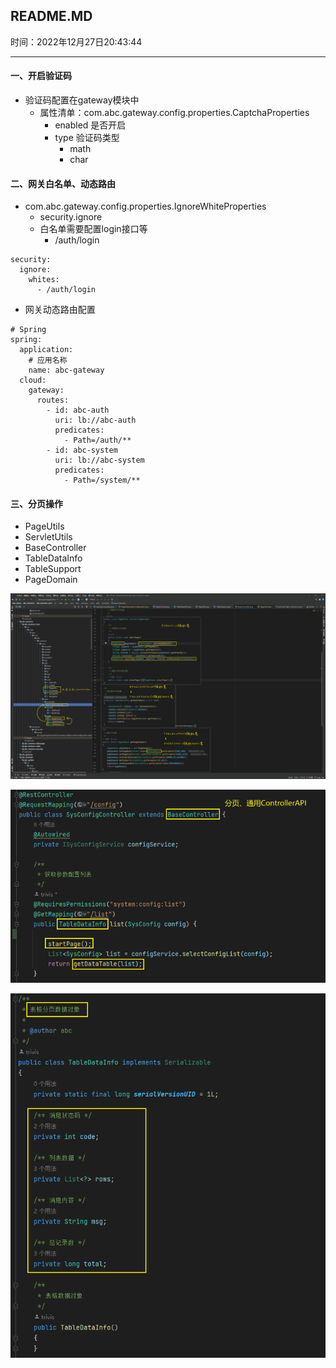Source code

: ## README.MD

时间：2022年12月27日20:43:44

---

#### 一、开启验证码

- 验证码配置在gateway模块中
  - 属性清单：com.abc.gateway.config.properties.CaptchaProperties
    - enabled   是否开启
    - type         验证码类型
      - math
      - char

#### 二、网关白名单、动态路由

- com.abc.gateway.config.properties.IgnoreWhiteProperties
  - security.ignore
  - 白名单需要配置login接口等
    - /auth/login

```
security:
  ignore:
    whites:
      - /auth/login
```

- 网关动态路由配置

```
# Spring
spring:
  application:
    # 应用名称
    name: abc-gateway
  cloud:
    gateway:
      routes:
        - id: abc-auth
          uri: lb://abc-auth
          predicates:
            - Path=/auth/**
        - id: abc-system
          uri: lb://abc-system
          predicates:
            - Path=/system/**
```



#### 三、分页操作

- PageUtils
- ServletUtils
- BaseController
- TableDataInfo
- TableSupport
- PageDomain

![01_分页原理](https://github.com/MagicFollower/abc-cloud/blob/main/doc/images/01_%E5%88%86%E9%A1%B5%E6%93%8D%E4%BD%9C.png?raw=true)

![02_分页实际操作.png](https://github.com/MagicFollower/abc-cloud/blob/main/doc/images/02_%E5%88%86%E9%A1%B5%E5%AE%9E%E9%99%85%E6%93%8D%E4%BD%9C.png?raw=true)

![03_表格分页数据对象TableDataInfo.png](https://github.com/MagicFollower/abc-cloud/blob/main/doc/images/03_%E8%A1%A8%E6%A0%BC%E5%88%86%E9%A1%B5%E6%95%B0%E6%8D%AE%E5%AF%B9%E8%B1%A1.png?raw=true)







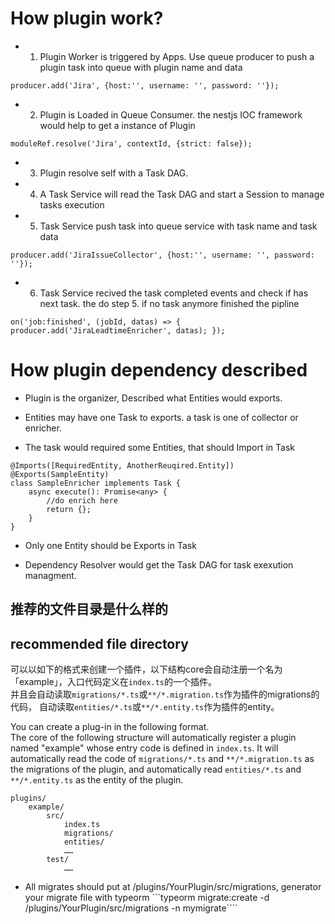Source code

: # How plugin work?

- 1. Plugin Worker is triggered by Apps. Use queue producer to push a plugin task into queue with plugin name and data
```
producer.add('Jira', {host:'', username: '', password: ''});
```

- 2. Plugin is Loaded in Queue Consumer. the nestjs IOC framework would help to get a instance of Plugin
```
moduleRef.resolve('Jira', contextId, {strict: false});
```

- 3. Plugin resolve self with a Task DAG.

- 4. A Task Service will read the Task DAG and start a Session to manage tasks execution

- 5. Task Service push task into queue service with task name and task data
```
producer.add('JiraIssueCollector', {host:'', username: '', password: ''});
```

- 6. Task Service recived the task completed events and check if has next task. the do step 5. if no task anymore finished the pipline
```
on('job:finished', (jobId, datas) => {  producer.add('JiraLeadtimeEnricher', datas); });
```

# How plugin dependency described

- Plugin is the organizer, Described what Entities would exports.

- Entities may have one Task to exports. a task is one of collector or enricher.

- The task would required some Entities, that should Import in Task

```
@Imports([RequiredEntity, AnotherReuqired.Entity])
@Exports(SampleEntity)
class SampleEnricher implements Task {
    async execute(): Promise<any> {
        //do enrich here
        return {};
    }
}
```

- Only one Entity should be Exports in Task

- Dependency Resolver would get the Task DAG for task exexution managment.

## 推荐的文件目录是什么样的
## recommended file directory
可以以如下的格式来创建一个插件，以下结构core会自动注册一个名为「example」，入口代码定义在`index.ts`的一个插件。 <br>
并且会自动读取`migrations/*.ts`或`**/*.migration.ts`作为插件的migrations的代码，
自动读取`entities/*.ts`或`**/*.entity.ts`作为插件的entity。

You can create a plug-in in the following format. <br>
The core of the following structure will automatically register a plugin named "example" whose entry code is defined in `index.ts`.
It will automatically read the code of `migrations/*.ts` and `**/*.migration.ts` as the migrations of the plugin,
and automatically read `entities/*.ts` and `**/*.entity.ts` as the entity of the plugin.
```text
plugins/
    example/
        src/
            index.ts
            migrations/
            entities/
            ……
        test/
            ……
```

- All migrates should put at /plugins/YourPlugin/src/migrations, generator your migrate file with typeorm
```typeorm migrate:create -d /plugins/YourPlugin/src/migrations -n mymigrate````

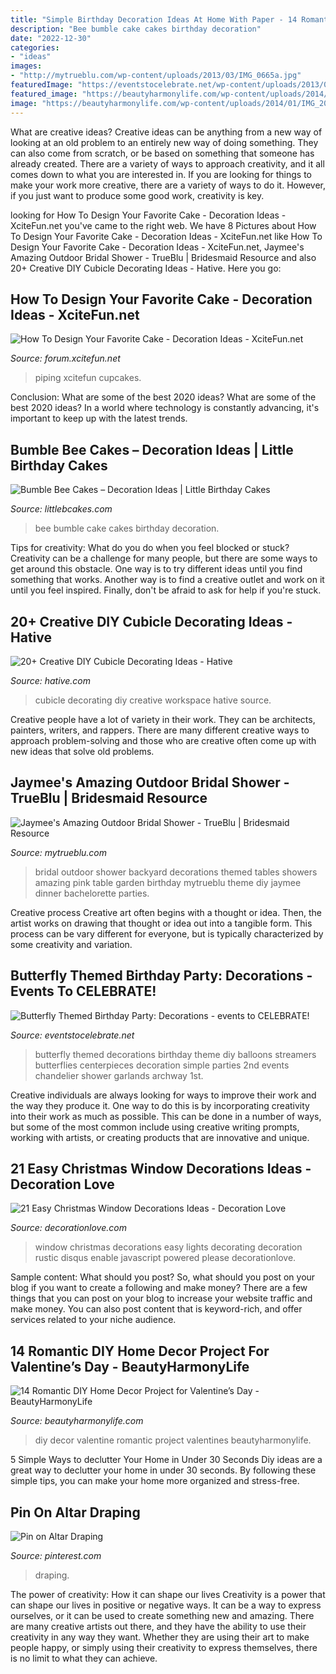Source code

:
 ```yaml
---
title: "Simple Birthday Decoration Ideas At Home With Paper - 14 Romantic Diy Home Decor Project For Valentine’s Day"
description: "Bee bumble cake cakes birthday decoration"
date: "2022-12-30"
categories:
- "ideas"
images:
- "http://mytrueblu.com/wp-content/uploads/2013/03/IMG_0665a.jpg"
featuredImage: "https://eventstocelebrate.net/wp-content/uploads/2013/07/Butterfly-Themed-Party-Butterfly-garlands-eventstocelebrate.net_-682x1024.jpg"
featured_image: "https://beautyharmonylife.com/wp-content/uploads/2014/01/IMG_2010-b-800x1200.jpg"
image: "https://beautyharmonylife.com/wp-content/uploads/2014/01/IMG_2010-b-800x1200.jpg"
---
```



What are creative ideas?
Creative ideas can be anything from a new way of looking at an old problem to an entirely new way of doing something. They can also come from scratch, or be based on something that someone has already created. There are a variety of ways to approach creativity, and it all comes down to what you are interested in. If you are looking for things to make your work more creative, there are a variety of ways to do it. However, if you just want to produce some good work, creativity is key.

	

		
looking for How To Design Your Favorite Cake - Decoration Ideas - XciteFun.net you've came to the right web. We have 8 Pictures about How To Design Your Favorite Cake - Decoration Ideas - XciteFun.net like How To Design Your Favorite Cake - Decoration Ideas - XciteFun.net, Jaymee&#039;s Amazing Outdoor Bridal Shower - TrueBlu | Bridesmaid Resource and also 20+ Creative DIY Cubicle Decorating Ideas - Hative. Here you go:
		
    
## How To Design Your Favorite Cake - Decoration Ideas - XciteFun.net

<img loading=lazy src="https://img.xcitefun.net/users/2014/07/359398,xcitefun-cake-decoration-12.jpg" onerror="this.onerror=null;this.src='https://tse3.mm.bing.net/th?id=OIP.VdPdESXgaAE7LdtacEkEFAHaJ4&amp;pid=15.1';" alt="How To Design Your Favorite Cake - Decoration Ideas - XciteFun.net">

_Source: forum.xcitefun.net_

>piping xcitefun cupcakes. 

	

Conclusion: What are some of the best 2020 ideas?
What are some of the best 2020 ideas? In a world where technology is constantly advancing, it's important to keep up with the latest trends.

    
## Bumble Bee Cakes – Decoration Ideas | Little Birthday Cakes

<img loading=lazy src="http://www.littlebcakes.com/wp-content/uploads/2014/01/Bumble-Bee-Cake-764x1024.jpg" onerror="this.onerror=null;this.src='https://tse4.mm.bing.net/th?id=OIP.-OW96QyxNzMAYmaofbbSUQHaJ7&amp;pid=15.1';" alt="Bumble Bee Cakes – Decoration Ideas | Little Birthday Cakes">

_Source: littlebcakes.com_

>bee bumble cake cakes birthday decoration. 

	

Tips for creativity: What do you do when you feel blocked or stuck?
Creativity can be a challenge for many people, but there are some ways to get around this obstacle. One way is to try different ideas until you find something that works. Another way is to find a creative outlet and work on it until you feel inspired. Finally, don't be afraid to ask for help if you're stuck.

    
## 20+ Creative DIY Cubicle Decorating Ideas - Hative

<img loading=lazy src="https://hative.com/wp-content/uploads/2014/06/cubicle-decorating-ideas/5-cubicle-decorating-ideas.jpg" onerror="this.onerror=null;this.src='https://tse1.mm.bing.net/th?id=OIP.kN64pKn6kPcVyFxPZPLnNAHaJ4&amp;pid=15.1';" alt="20+ Creative DIY Cubicle Decorating Ideas - Hative">

_Source: hative.com_

>cubicle decorating diy creative workspace hative source. 

	

Creative people have a lot of variety in their work. They can be architects, painters, writers, and rappers. There are many different creative ways to approach problem-solving and those who are creative often come up with new ideas that solve old problems.

    
## Jaymee&#039;s Amazing Outdoor Bridal Shower - TrueBlu | Bridesmaid Resource

<img loading=lazy src="http://mytrueblu.com/wp-content/uploads/2013/03/IMG_0665a.jpg" onerror="this.onerror=null;this.src='https://tse4.mm.bing.net/th?id=OIP.1WdKmiK8zcDr9F0PeIiZnwHaLH&amp;pid=15.1';" alt="Jaymee&#039;s Amazing Outdoor Bridal Shower - TrueBlu | Bridesmaid Resource">

_Source: mytrueblu.com_

>bridal outdoor shower backyard decorations themed tables showers amazing pink table garden birthday mytrueblu theme diy jaymee dinner bachelorette parties. 

	

Creative process
Creative art often begins with a thought or idea. Then, the artist works on drawing that thought or idea out into a tangible form. This process can be vary different for everyone, but is typically characterized by some creativity and variation.

    
## Butterfly Themed Birthday Party: Decorations - Events To CELEBRATE!

<img loading=lazy src="https://eventstocelebrate.net/wp-content/uploads/2013/07/Butterfly-Themed-Party-Butterfly-garlands-eventstocelebrate.net_-682x1024.jpg" onerror="this.onerror=null;this.src='https://tse2.mm.bing.net/th?id=OIP.gN3BhSdh06_qPKaIlbs7wwHaLH&amp;pid=15.1';" alt="Butterfly Themed Birthday Party: Decorations - events to CELEBRATE!">

_Source: eventstocelebrate.net_

>butterfly themed decorations birthday theme diy balloons streamers butterflies centerpieces decoration simple parties 2nd events chandelier shower garlands archway 1st. 

	

Creative individuals are always looking for ways to improve their work and the way they produce it. One way to do this is by incorporating creativity into their work as much as possible. This can be done in a number of ways, but some of the most common include using creative writing prompts, working with artists, or creating products that are innovative and unique.

    
## 21 Easy Christmas Window Decorations Ideas - Decoration Love

<img loading=lazy src="http://decorationlove.com/wp-content/uploads/2016/11/Christmas-Lights-Window-Decorating-Ideas-6.jpg" onerror="this.onerror=null;this.src='https://tse1.mm.bing.net/th?id=OIP.JPXubQXSnbJjpJtrNr9hhgHaJ4&amp;pid=15.1';" alt="21 Easy Christmas Window Decorations Ideas - Decoration Love">

_Source: decorationlove.com_

>window christmas decorations easy lights decorating decoration rustic disqus enable javascript powered please decorationlove. 

	

Sample content: What should you post?
So, what should you post on your blog if you want to create a following and make money? 
There are a few things that you can post on your blog to increase your website traffic and make money. You can also post content that is keyword-rich, and offer services related to your niche audience.

    
## 14 Romantic DIY Home Decor Project For Valentine’s Day - BeautyHarmonyLife

<img loading=lazy src="https://beautyharmonylife.com/wp-content/uploads/2014/01/IMG_2010-b-800x1200.jpg" onerror="this.onerror=null;this.src='https://tse3.mm.bing.net/th?id=OIP.HB45oKSxRflUs_nmZKVJuQHaLH&amp;pid=15.1';" alt="14 Romantic DIY Home Decor Project for Valentine’s Day - BeautyHarmonyLife">

_Source: beautyharmonylife.com_

>diy decor valentine romantic project valentines beautyharmonylife. 

	

5 Simple Ways to declutter Your Home in Under 30 Seconds
Diy ideas are a great way to declutter your home in under 30 seconds. By following these simple tips, you can make your home more organized and stress-free.

    
## Pin On Altar Draping

<img loading=lazy src="https://i.pinimg.com/736x/f6/71/1d/f6711d445f5b374e594d2bc1be7f409b.jpg" onerror="this.onerror=null;this.src='https://tse1.mm.bing.net/th?id=OIP.M3mxQ9CYoCZdMBx3MulfnwHaJ3&amp;pid=15.1';" alt="Pin on Altar Draping">

_Source: pinterest.com_

>draping. 

	

The power of creativity: How it can shape our lives
Creativity is a power that can shape our lives in positive or negative ways. It can be a way to express ourselves, or it can be used to create something new and amazing. There are many creative artists out there, and they have the ability to use their creativity in any way they want. Whether they are using their art to make people happy, or simply using their creativity to express themselves, there is no limit to what they can achieve.

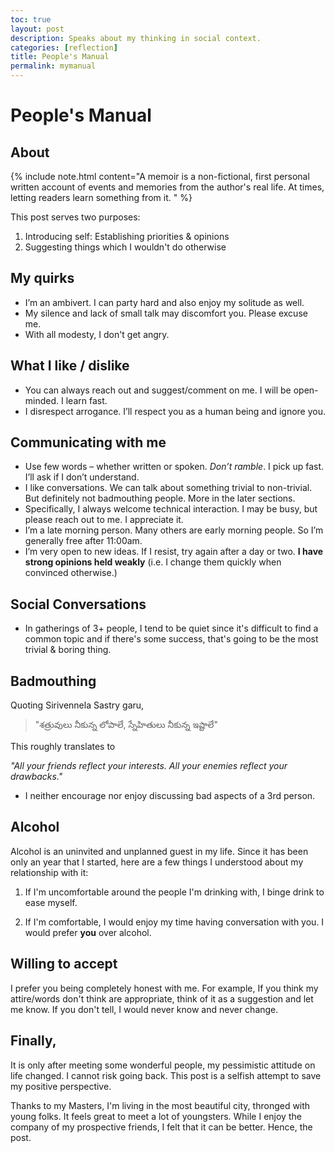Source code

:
 ```yaml
---
toc: true
layout: post
description: Speaks about my thinking in social context.
categories: [reflection]
title: People's Manual
permalink: mymanual
---
```


# People's Manual

## About 

{% include note.html content="A memoir is a non-fictional, first personal written account of events and memories from the author's real life. At times, letting readers learn something from it.
" %}

This post serves two purposes:
1. Introducing self: Establishing priorities & opinions
2. Suggesting things which I wouldn't do otherwise

## My quirks

* I’m an ambivert. I can party hard and also enjoy my solitude as well.
* My silence and lack of small talk may discomfort you. Please excuse me.
* With all modesty, I don't get angry.

## What I like / dislike

* You can always reach out and suggest/comment on me. I will be open-minded. I learn fast.
* I disrespect arrogance. I’ll respect you as a human being and ignore you.

## Communicating with me

* Use few words – whether written or spoken. _Don’t ramble_. I pick up fast. I’ll ask if I don’t understand.
* I like conversations. We can talk about something trivial to non-trivial. But definitely not badmouthing people. More in the later sections.
* Specifically, I always welcome technical interaction. I may be busy, but please reach out to me. I appreciate it.
* I’m a late morning person. Many others are early morning people. So I’m generally free after 11:00am.
* I’m very open to new ideas. If I resist, try again after a day or two. **I have strong opinions held weakly** (i.e. I change them quickly when convinced otherwise.)

## Social Conversations

* In gatherings of 3+ people, I tend to be quiet since it's difficult to find a common topic and if there's some success, that's going to be the most trivial & boring thing.

## Badmouthing

Quoting Sirivennela Sastry garu, 
>"శత్రువులు నీకున్న లోపాలే, స్నేహితులు నీకున్న ఇష్టాలే"

This roughly translates to 

_"All your friends reflect your interests. All your enemies reflect your drawbacks."_

* I neither encourage nor enjoy discussing bad aspects of a 3rd person.

## Alcohol

Alcohol is an uninvited and unplanned guest in my life. Since it has been only an year that I started, here are a few things I understood about my relationship with it:

1. If I'm uncomfortable around the people I'm drinking with, I binge drink to ease myself.

2. If I'm comfortable, I would enjoy my time having conversation with you. I would prefer **you** over alcohol.

## Willing to accept

I prefer you being completely honest with me. For example, If you think my attire/words don't think are appropriate, think of it as a suggestion and let me know. If you don't tell, I would never know and never change.

## Finally,

It is only after meeting some wonderful people, my pessimistic attitude on life changed. I cannot risk going back. This post is a selfish attempt to save my positive perspective.

Thanks to my Masters, I'm living in the most beautiful city, thronged with young folks. It feels great to meet a lot of youngsters. While I enjoy the company of my prospective friends, I felt that it can be better. Hence, the post.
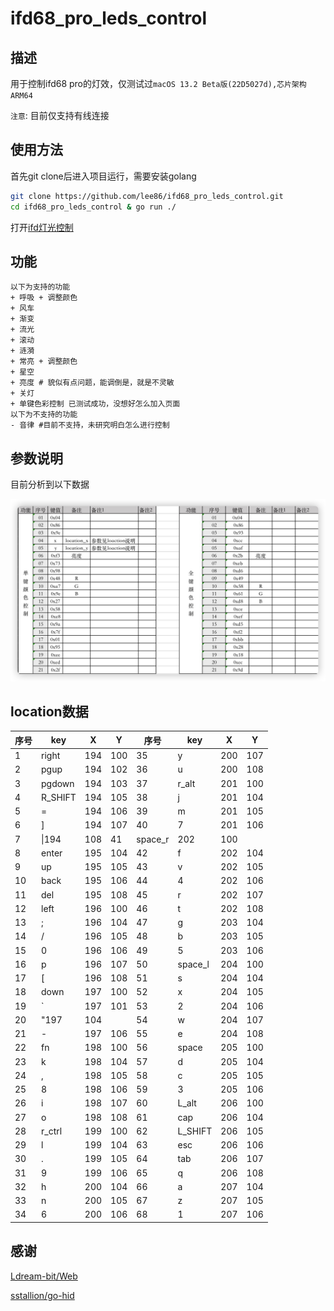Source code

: # ifd68_pro_leds_control

## 描述

用于控制ifd68 pro的灯效，仅测试过`macOS 13.2 Beta版(22D5027d),芯片架构ARM64`

`注意`: 目前仅支持有线连接

## 使用方法

首先git clone后进入项目运行，需要安装golang
```bash
git clone https://github.com/lee86/ifd68_pro_leds_control.git
cd ifd68_pro_leds_control & go run ./
```
打开[ifd灯光控制](http://127.0.0.1:8000/)

## 功能

```git
以下为支持的功能
+ 呼吸 + 调整颜色
+ 风车
+ 渐变
+ 流光
+ 滚动
+ 涟漪
+ 常亮 + 调整颜色
+ 星空
+ 亮度 # 貌似有点问题，能调倒是，就是不灵敏
+ 关灯
+ 单键色彩控制 已测试成功，没想好怎么加入页面
以下为不支持的功能
- 音律 #目前不支持，未研究明白怎么进行控制
```

## 参数说明

目前分析到以下数据

![ifd68_pro_key_location](./static/img/ifd68_pro_key_location.png)

## location数据

|序号| key | X | Y |序号| key | X | Y |
|---|---|---|---|---|---|---|---|
|1|right|194|100|35|y|200|107|
|2|pgup|194|102|36|u|200|108|
|3|pgdown|194|103|37|r_alt|201|100|
|4|R_SHIFT|194|105|38|j|201|104|
|5|=|194|106|39|m|201|105|
|6|]|194|107|40|7|201|106|
|7|\\|194|108|41|space_r|202|100|
|8|enter|195|104|42|f|202|104|
|9|up|195|105|43|v|202|105|
|10|back|195|106|44|4|202|106|
|11|del|195|108|45|r|202|107|
|12|left|196|100|46|t|202|108|
|13|;|196|104|47|g|203|104|
|14|/|196|105|48|b|203|105|
|15|0|196|106|49|5|203|106|
|16|p|196|107|50|space_l|204|100|
|17|[|196|108|51|s|204|104|
|18|down|197|100|52|x|204|105|
|19|`|197|101|53|2|204|106|
|20|\"197|104||54|w|204|107|
|21|-|197|106|55|e|204|108|
|22|fn|198|100|56|space|205|100|
|23|k|198|104|57|d|205|104|
|24|,|198|105|58|c|205|105|
|25|8|198|106|59|3|205|106|
|26|i|198|107|60|L_alt|206|100|
|27|o|198|108|61|cap|206|104|
|28|r_ctrl|199|100|62|L_SHIFT|206|105|
|29|l|199|104|63|esc|206|106|
|30|.|199|105|64|tab|206|107|
|31|9|199|106|65|q|206|108|
|32|h|200|104|66|a|207|104|
|33|n|200|105|67|z|207|105|
|34|6|200|106|68|1|207|106|

## 感谢

[Ldream-bit/Web](https://github.com/Ldream-bit/Web)

[sstallion/go-hid](https://github.com/sstallion/go-hid)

━━━

▸ **Problem**:
Determine the number of lines in the listing above containing the word "Resource"; respond with that figure only.

▸ **Your solution**:
3